**TASK GOAL:** Please set down each of the lines below once more, exactly, omitting all pictures.

**SOURCE MATERIAL:**

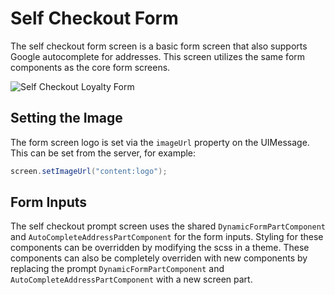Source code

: # Self Checkout Form

The self checkout form screen is a basic form screen that also supports Google autocomplete for addresses. This screen utilizes the same form components as the core form screens.

![Self Checkout Loyalty Form](assets/self-checkout/self-checkout-loyalty-form.png)

## Setting the Image

The form screen logo is set via the `imageUrl` property on the UIMessage. This can be set from the server, for example:

``` java
screen.setImageUrl("content:logo");
```

## Form Inputs

The self checkout prompt screen uses the shared `DynamicFormPartComponent` and `AutoCompleteAddressPartComponent` for the form inputs. Styling for these components can be overridden by modifying the scss in a theme. These components can also be completely overriden with new components by replacing the prompt `DynamicFormPartComponent` and `AutoCompleteAddressPartComponent` with a new screen part.
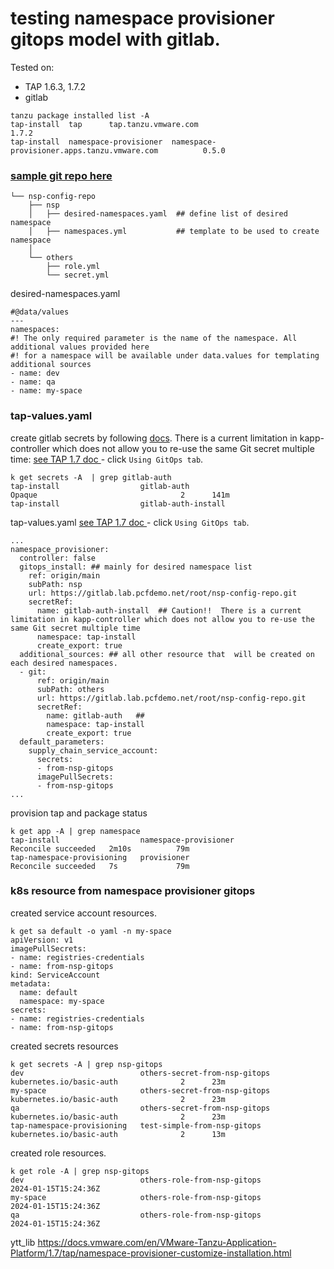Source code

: # testing  namespace provisioner gitops model with gitlab.

Tested on:
- TAP 1.6.3, 1.7.2
- gitlab

```
tanzu package installed list -A 
tap-install  tap      tap.tanzu.vmware.com                                 1.7.2                    
tap-install  namespace-provisioner  namespace-provisioner.apps.tanzu.vmware.com          0.5.0                  
```

### [sample git repo here](nsp-config-repo)

```
└── nsp-config-repo
    ├── nsp 
    │   ├── desired-namespaces.yaml  ## define list of desired namespace
    │   ├── namespaces.yml           ## template to be used to create namespace
    │  
    └── others 
        ├── role.yml 
        └── secret.yml
```

desired-namespaces.yaml 
```
#@data/values
---
namespaces:
#! The only required parameter is the name of the namespace. All additional values provided here 
#! for a namespace will be available under data.values for templating additional sources
- name: dev
- name: qa
- name: my-space

```


### tap-values.yaml

create gitlab secrets by following [docs](https://docs.vmware.com/en/VMware-Tanzu-Application-Platform/1.7/tap/namespace-provisioner-use-case7.html). There is a current limitation in kapp-controller which does not allow you to re-use the same Git secret multiple time: [see TAP 1.7 doc ](https://docs.vmware.com/en/VMware-Tanzu-Application-Platform/1.7/tap/namespace-provisioner-use-case3.html#git-private) - click `Using GitOps tab`.
```
k get secrets -A  | grep gitlab-auth
tap-install                  gitlab-auth                                                    Opaque                                2      141m
tap-install                  gitlab-auth-install
```

tap-values.yaml [see TAP 1.7 doc ](https://docs.vmware.com/en/VMware-Tanzu-Application-Platform/1.7/tap/namespace-provisioner-use-case3.html#git-authentication-for-private-repository-for-workloads-and-supply-chain-3) - click `Using GitOps tab`.
```
...
namespace_provisioner:
  controller: false
  gitops_install: ## mainly for desired namespace list
    ref: origin/main
    subPath: nsp
    url: https://gitlab.lab.pcfdemo.net/root/nsp-config-repo.git
    secretRef:
      name: gitlab-auth-install  ## Caution!!  There is a current limitation in kapp-controller which does not allow you to re-use the same Git secret multiple time
      namespace: tap-install
      create_export: true
  additional_sources: ## all other resource that  will be created on each desired namespaces.
  - git:
      ref: origin/main
      subPath: others
      url: https://gitlab.lab.pcfdemo.net/root/nsp-config-repo.git
      secretRef:
        name: gitlab-auth   ##
        namespace: tap-install
        create_export: true
  default_parameters:
    supply_chain_service_account:
      secrets:
      - from-nsp-gitops
      imagePullSecrets:
      - from-nsp-gitops
...
```


provision tap and package status

```
k get app -A | grep namespace
tap-install                  namespace-provisioner                Reconcile succeeded   2m10s          79m
tap-namespace-provisioning   provisioner                          Reconcile succeeded   7s             79m
```

### k8s resource from namespace provisioner gitops

created service account resources.

```
k get sa default -o yaml -n my-space
apiVersion: v1
imagePullSecrets:
- name: registries-credentials
- name: from-nsp-gitops
kind: ServiceAccount
metadata:
  name: default
  namespace: my-space
secrets:
- name: registries-credentials
- name: from-nsp-gitops
```

created secrets resources 
```
k get secrets -A | grep nsp-gitops
dev                          others-secret-from-nsp-gitops                                  kubernetes.io/basic-auth              2      23m
my-space                     others-secret-from-nsp-gitops                                  kubernetes.io/basic-auth              2      23m
qa                           others-secret-from-nsp-gitops                                  kubernetes.io/basic-auth              2      23m
tap-namespace-provisioning   test-simple-from-nsp-gitops                                    kubernetes.io/basic-auth              2      13m

```

created role resources.
```
k get role -A | grep nsp-gitops
dev                          others-role-from-nsp-gitops                       2024-01-15T15:24:36Z
my-space                     others-role-from-nsp-gitops                       2024-01-15T15:24:36Z
qa                           others-role-from-nsp-gitops                       2024-01-15T15:24:36Z

```

ytt_lib
https://docs.vmware.com/en/VMware-Tanzu-Application-Platform/1.7/tap/namespace-provisioner-customize-installation.html
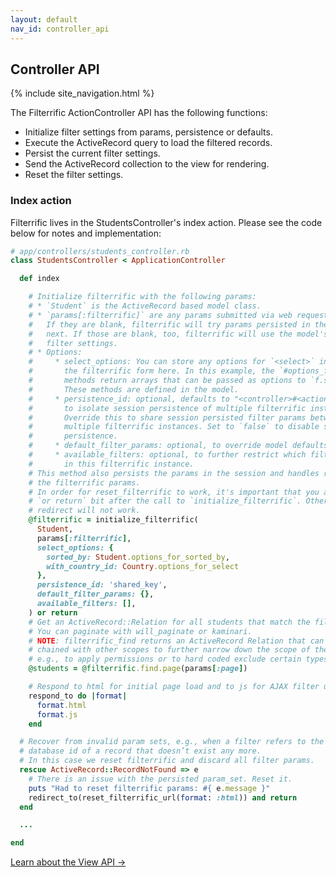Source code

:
 ```yaml
---
layout: default
nav_id: controller_api
---
```


<div class="page-header">
  <h2>Controller API</h2>
</div>

{% include site_navigation.html %}

The Filterrific ActionController API has the following functions:

* Initialize filter settings from params, persistence or defaults.
* Execute the ActiveRecord query to load the filtered records.
* Persist the current filter settings.
* Send the ActiveRecord collection to the view for rendering.
* Reset the filter settings.



### Index action

Filterrific lives in the StudentsController's index action. Please see the code
below for notes and implementation:

```ruby
# app/controllers/students_controller.rb
class StudentsController < ApplicationController

  def index

    # Initialize filterrific with the following params:
    # * `Student` is the ActiveRecord based model class.
    # * `params[:filterrific]` are any params submitted via web request.
    #   If they are blank, filterrific will try params persisted in the session
    #   next. If those are blank, too, filterrific will use the model's default
    #   filter settings.
    # * Options:
    #     * select_options: You can store any options for `<select>` inputs in
    #       the filterrific form here. In this example, the `#options_for_...`
    #       methods return arrays that can be passed as options to `f.select`
    #       These methods are defined in the model.
    #     * persistence_id: optional, defaults to "<controller>#<action>" string
    #       to isolate session persistence of multiple filterrific instances.
    #       Override this to share session persisted filter params between
    #       multiple filterrific instances. Set to `false` to disable session
    #       persistence.
    #     * default_filter_params: optional, to override model defaults
    #     * available_filters: optional, to further restrict which filters are
    #       in this filterrific instance.
    # This method also persists the params in the session and handles resetting
    # the filterrific params.
    # In order for reset_filterrific to work, it's important that you add the
    # `or return` bit after the call to `initialize_filterrific`. Otherwise the
    # redirect will not work.
    @filterrific = initialize_filterrific(
      Student,
      params[:filterrific],
      select_options: {
        sorted_by: Student.options_for_sorted_by,
        with_country_id: Country.options_for_select
      },
      persistence_id: 'shared_key',
      default_filter_params: {},
      available_filters: [],
    ) or return
    # Get an ActiveRecord::Relation for all students that match the filter settings.
    # You can paginate with will_paginate or kaminari.
    # NOTE: filterrific_find returns an ActiveRecord Relation that can be
    # chained with other scopes to further narrow down the scope of the list,
    # e.g., to apply permissions or to hard coded exclude certain types of records.
    @students = @filterrific.find.page(params[:page])

    # Respond to html for initial page load and to js for AJAX filter updates.
    respond_to do |format|
      format.html
      format.js
    end

  # Recover from invalid param sets, e.g., when a filter refers to the
  # database id of a record that doesn’t exist any more.
  # In this case we reset filterrific and discard all filter params.
  rescue ActiveRecord::RecordNotFound => e
    # There is an issue with the persisted param_set. Reset it.
    puts "Had to reset filterrific params: #{ e.message }"
    redirect_to(reset_filterrific_url(format: :html)) and return
  end

  ...

end
```

<p>
  <a href="/pages/action_view_api.html" class='btn btn-success'>Learn about the View API &rarr;</a>
</p>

**OUTPUT OF THE EXERCISE:**
Source code

: # Self Checkout Form

The self checkout form screen is a basic form screen that also supports Google autocomplete for addresses. This screen utilizes the same form components as the core form screens.

![Self Checkout Loyalty Form](assets/self-checkout/self-checkout-loyalty-form.png)

## Setting the Image

The form screen logo is set via the `imageUrl` property on the UIMessage. This can be set from the server, for example:

``` java
screen.setImageUrl("content:logo");
```

## Form Inputs

The self checkout prompt screen uses the shared `DynamicFormPartComponent` and `AutoCompleteAddressPartComponent` for the form inputs. Styling for these components can be overridden by modifying the scss in a theme. These components can also be completely overriden with new components by replacing the prompt `DynamicFormPartComponent` and `AutoCompleteAddressPartComponent` with a new screen part.
Source code

: # testing  namespace provisioner gitops model with gitlab.

Tested on:
- TAP 1.6.3, 1.7.2
- gitlab

```
tanzu package installed list -A 
tap-install  tap      tap.tanzu.vmware.com                                 1.7.2                    
tap-install  namespace-provisioner  namespace-provisioner.apps.tanzu.vmware.com          0.5.0                  
```

### [sample git repo here](nsp-config-repo)

```
└── nsp-config-repo
    ├── nsp 
    │   ├── desired-namespaces.yaml  ## define list of desired namespace
    │   ├── namespaces.yml           ## template to be used to create namespace
    │  
    └── others 
        ├── role.yml 
        └── secret.yml
```

desired-namespaces.yaml 
```
#@data/values
---
namespaces:
#! The only required parameter is the name of the namespace. All additional values provided here 
#! for a namespace will be available under data.values for templating additional sources
- name: dev
- name: qa
- name: my-space

```


### tap-values.yaml

create gitlab secrets by following [docs](https://docs.vmware.com/en/VMware-Tanzu-Application-Platform/1.7/tap/namespace-provisioner-use-case7.html). There is a current limitation in kapp-controller which does not allow you to re-use the same Git secret multiple time: [see TAP 1.7 doc ](https://docs.vmware.com/en/VMware-Tanzu-Application-Platform/1.7/tap/namespace-provisioner-use-case3.html#git-private) - click `Using GitOps tab`.
```
k get secrets -A  | grep gitlab-auth
tap-install                  gitlab-auth                                                    Opaque                                2      141m
tap-install                  gitlab-auth-install
```

tap-values.yaml [see TAP 1.7 doc ](https://docs.vmware.com/en/VMware-Tanzu-Application-Platform/1.7/tap/namespace-provisioner-use-case3.html#git-authentication-for-private-repository-for-workloads-and-supply-chain-3) - click `Using GitOps tab`.
```
...
namespace_provisioner:
  controller: false
  gitops_install: ## mainly for desired namespace list
    ref: origin/main
    subPath: nsp
    url: https://gitlab.lab.pcfdemo.net/root/nsp-config-repo.git
    secretRef:
      name: gitlab-auth-install  ## Caution!!  There is a current limitation in kapp-controller which does not allow you to re-use the same Git secret multiple time
      namespace: tap-install
      create_export: true
  additional_sources: ## all other resource that  will be created on each desired namespaces.
  - git:
      ref: origin/main
      subPath: others
      url: https://gitlab.lab.pcfdemo.net/root/nsp-config-repo.git
      secretRef:
        name: gitlab-auth   ##
        namespace: tap-install
        create_export: true
  default_parameters:
    supply_chain_service_account:
      secrets:
      - from-nsp-gitops
      imagePullSecrets:
      - from-nsp-gitops
...
```


provision tap and package status

```
k get app -A | grep namespace
tap-install                  namespace-provisioner                Reconcile succeeded   2m10s          79m
tap-namespace-provisioning   provisioner                          Reconcile succeeded   7s             79m
```

### k8s resource from namespace provisioner gitops

created service account resources.

```
k get sa default -o yaml -n my-space
apiVersion: v1
imagePullSecrets:
- name: registries-credentials
- name: from-nsp-gitops
kind: ServiceAccount
metadata:
  name: default
  namespace: my-space
secrets:
- name: registries-credentials
- name: from-nsp-gitops
```

created secrets resources 
```
k get secrets -A | grep nsp-gitops
dev                          others-secret-from-nsp-gitops                                  kubernetes.io/basic-auth              2      23m
my-space                     others-secret-from-nsp-gitops                                  kubernetes.io/basic-auth              2      23m
qa                           others-secret-from-nsp-gitops                                  kubernetes.io/basic-auth              2      23m
tap-namespace-provisioning   test-simple-from-nsp-gitops                                    kubernetes.io/basic-auth              2      13m

```

created role resources.
```
k get role -A | grep nsp-gitops
dev                          others-role-from-nsp-gitops                       2024-01-15T15:24:36Z
my-space                     others-role-from-nsp-gitops                       2024-01-15T15:24:36Z
qa                           others-role-from-nsp-gitops                       2024-01-15T15:24:36Z

```

ytt_lib
https://docs.vmware.com/en/VMware-Tanzu-Application-Platform/1.7/tap/namespace-provisioner-customize-installation.html
Source code

:
 ```yaml
---
layout: default
nav_id: controller_api
---
```


<div class="page-header">
  <h2>Controller API</h2>
</div>

{% include site_navigation.html %}

The Filterrific ActionController API has the following functions:

* Initialize filter settings from params, persistence or defaults.
* Execute the ActiveRecord query to load the filtered records.
* Persist the current filter settings.
* Send the ActiveRecord collection to the view for rendering.
* Reset the filter settings.



### Index action

Filterrific lives in the StudentsController's index action. Please see the code
below for notes and implementation:

```ruby
# app/controllers/students_controller.rb
class StudentsController < ApplicationController

  def index

    # Initialize filterrific with the following params:
    # * `Student` is the ActiveRecord based model class.
    # * `params[:filterrific]` are any params submitted via web request.
    #   If they are blank, filterrific will try params persisted in the session
    #   next. If those are blank, too, filterrific will use the model's default
    #   filter settings.
    # * Options:
    #     * select_options: You can store any options for `<select>` inputs in
    #       the filterrific form here. In this example, the `#options_for_...`
    #       methods return arrays that can be passed as options to `f.select`
    #       These methods are defined in the model.
    #     * persistence_id: optional, defaults to "<controller>#<action>" string
    #       to isolate session persistence of multiple filterrific instances.
    #       Override this to share session persisted filter params between
    #       multiple filterrific instances. Set to `false` to disable session
    #       persistence.
    #     * default_filter_params: optional, to override model defaults
    #     * available_filters: optional, to further restrict which filters are
    #       in this filterrific instance.
    # This method also persists the params in the session and handles resetting
    # the filterrific params.
    # In order for reset_filterrific to work, it's important that you add the
    # `or return` bit after the call to `initialize_filterrific`. Otherwise the
    # redirect will not work.
    @filterrific = initialize_filterrific(
      Student,
      params[:filterrific],
      select_options: {
        sorted_by: Student.options_for_sorted_by,
        with_country_id: Country.options_for_select
      },
      persistence_id: 'shared_key',
      default_filter_params: {},
      available_filters: [],
    ) or return
    # Get an ActiveRecord::Relation for all students that match the filter settings.
    # You can paginate with will_paginate or kaminari.
    # NOTE: filterrific_find returns an ActiveRecord Relation that can be
    # chained with other scopes to further narrow down the scope of the list,
    # e.g., to apply permissions or to hard coded exclude certain types of records.
    @students = @filterrific.find.page(params[:page])

    # Respond to html for initial page load and to js for AJAX filter updates.
    respond_to do |format|
      format.html
      format.js
    end

  # Recover from invalid param sets, e.g., when a filter refers to the
  # database id of a record that doesn’t exist any more.
  # In this case we reset filterrific and discard all filter params.
  rescue ActiveRecord::RecordNotFound => e
    # There is an issue with the persisted param_set. Reset it.
    puts "Had to reset filterrific params: #{ e.message }"
    redirect_to(reset_filterrific_url(format: :html)) and return
  end

  ...

end
```

<p>
  <a href="/pages/action_view_api.html" class='btn btn-success'>Learn about the View API &rarr;</a>
</p>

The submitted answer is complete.